At first sight, this is a title with Nora Ephron’s name written all over it – except that she has nothing to do with it. More’s the pity, because a little of her sparkle wouldn’t have gone amiss in The Boy Downstairs.
This is an indie rom-com, which is a bit short on both rom and com. It’s a love story where one of them describes their relationship as a friendship. Hardly ablaze with passion, then. As for comedy, it has some very smartly observed sequences, where the humour comes totally from the characters and where the laughs flow easily. But otherwise you smile gently and that’s about it.
In a New York that has shades of Woody Allen about it, Diana (Zosia Mamet) is an aspiring writer with a day job in a wedding dress shop.
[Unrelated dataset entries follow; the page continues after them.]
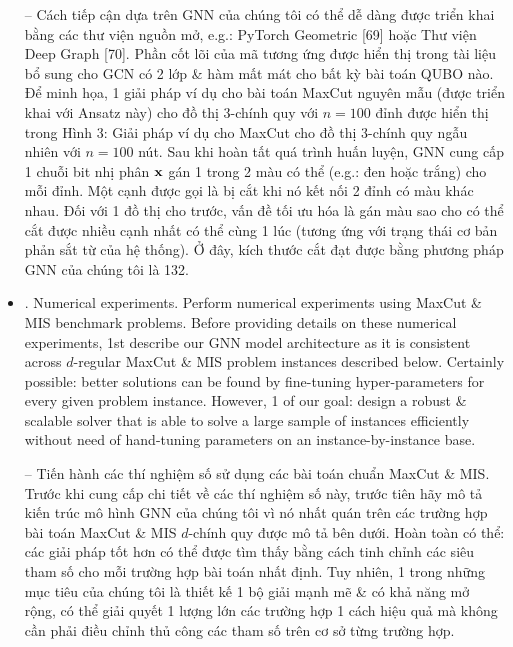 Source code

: \documentclass{article}
\begin{document}
\begin{itemize}
    -- Cách tiếp cận dựa trên GNN của chúng tôi có thể dễ dàng được triển khai bằng các thư viện nguồn mở, e.g.: PyTorch Geometric [69] hoặc Thư viện Deep Graph [70]. Phần cốt lõi của mã tương ứng được hiển thị trong tài liệu bổ sung cho GCN có 2 lớp \& hàm mất mát cho bất kỳ bài toán QUBO nào. Để minh họa, 1 giải pháp ví dụ cho bài toán MaxCut nguyên mẫu (được triển khai với Ansatz này) cho đồ thị 3-chính quy với $n = 100$ đỉnh được hiển thị trong {\sf Hình 3: Giải pháp ví dụ cho MaxCut cho đồ thị 3-chính quy ngẫu nhiên với $n = 100$ nút. Sau khi hoàn tất quá trình huấn luyện, GNN cung cấp 1 chuỗi bit nhị phân ${\bf x}$ gán 1 trong 2 màu có thể (e.g.: đen hoặc trắng) cho mỗi đỉnh. Một cạnh được gọi là bị cắt khi nó kết nối 2 đỉnh có màu khác nhau. Đối với 1 đồ thị cho trước, vấn đề tối ưu hóa là gán màu sao cho có thể cắt được nhiều cạnh nhất có thể cùng 1 lúc (tương ứng với trạng thái cơ bản phản sắt từ của hệ thống).} Ở đây, kích thước cắt đạt được bằng phương pháp GNN của chúng tôi là 132.
    \item {. Numerical experiments.} Perform numerical experiments using MaxCut \& MIS benchmark problems. Before providing details on these numerical experiments, 1st describe our GNN model architecture as it is consistent across $d$-regular MaxCut \& MIS problem instances described below. Certainly possible: better solutions can be found by fine-tuning hyper-parameters for every given problem instance. However, 1 of our goal: design a robust \& scalable solver that is able to solve a large sample of instances efficiently without need of hand-tuning parameters on an instance-by-instance base.

    -- Tiến hành các thí nghiệm số sử dụng các bài toán chuẩn MaxCut \& MIS. Trước khi cung cấp chi tiết về các thí nghiệm số này, trước tiên hãy mô tả kiến trúc mô hình GNN của chúng tôi vì nó nhất quán trên các trường hợp bài toán MaxCut \& MIS $d$-chính quy được mô tả bên dưới. Hoàn toàn có thể: các giải pháp tốt hơn có thể được tìm thấy bằng cách tinh chỉnh các siêu tham số cho mỗi trường hợp bài toán nhất định. Tuy nhiên, 1 trong những mục tiêu của chúng tôi là thiết kế 1 bộ giải mạnh mẽ \& có khả năng mở rộng, có thể giải quyết 1 lượng lớn các trường hợp 1 cách hiệu quả mà không cần phải điều chỉnh thủ công các tham số trên cơ sở từng trường hợp.


\end{itemize}
\end{document}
She’s just moved into a swish new apartment (that shop pays well, clearly!) and discovers a face from her past lives in the basement flat. It’s her ex Ben (Matthew Shear), who she fell in love with several years ago and then ended the relationship because she was going to live in London. Now she wonders if there’s any future for them at all, either as friends – which he admits he can’t do – or as something more.
So, with the course of true love never running smoothly, it’s a relationship with plenty of pitfalls, especially when he starts dating somebody else. The film’s big stand out is Mamet as Diana, who has the quirkiness you’d expect in an indie movie coupled with a rather good line in understated, throwaway one liners. But there’s also the vulnerability, the confusion, the lack of confidence and it all adds up to a well-rounded, believable young woman who finds the whole idea of being in love horribly scary – even though she loves Ben to bits. Where it starts to unravel slightly is that the relationship between Diana and Ben doesn’t always convince. Initially the reason appears to be that it’s unequal – it’s her that describes it as a friendship, so maybe that’s why – but actually it’s more to do with the two leads. Mamet is so good is that she overshadows co-star Matthew Shear and that gives the film a much bigger problem, because it hinges on them being an endearing couple.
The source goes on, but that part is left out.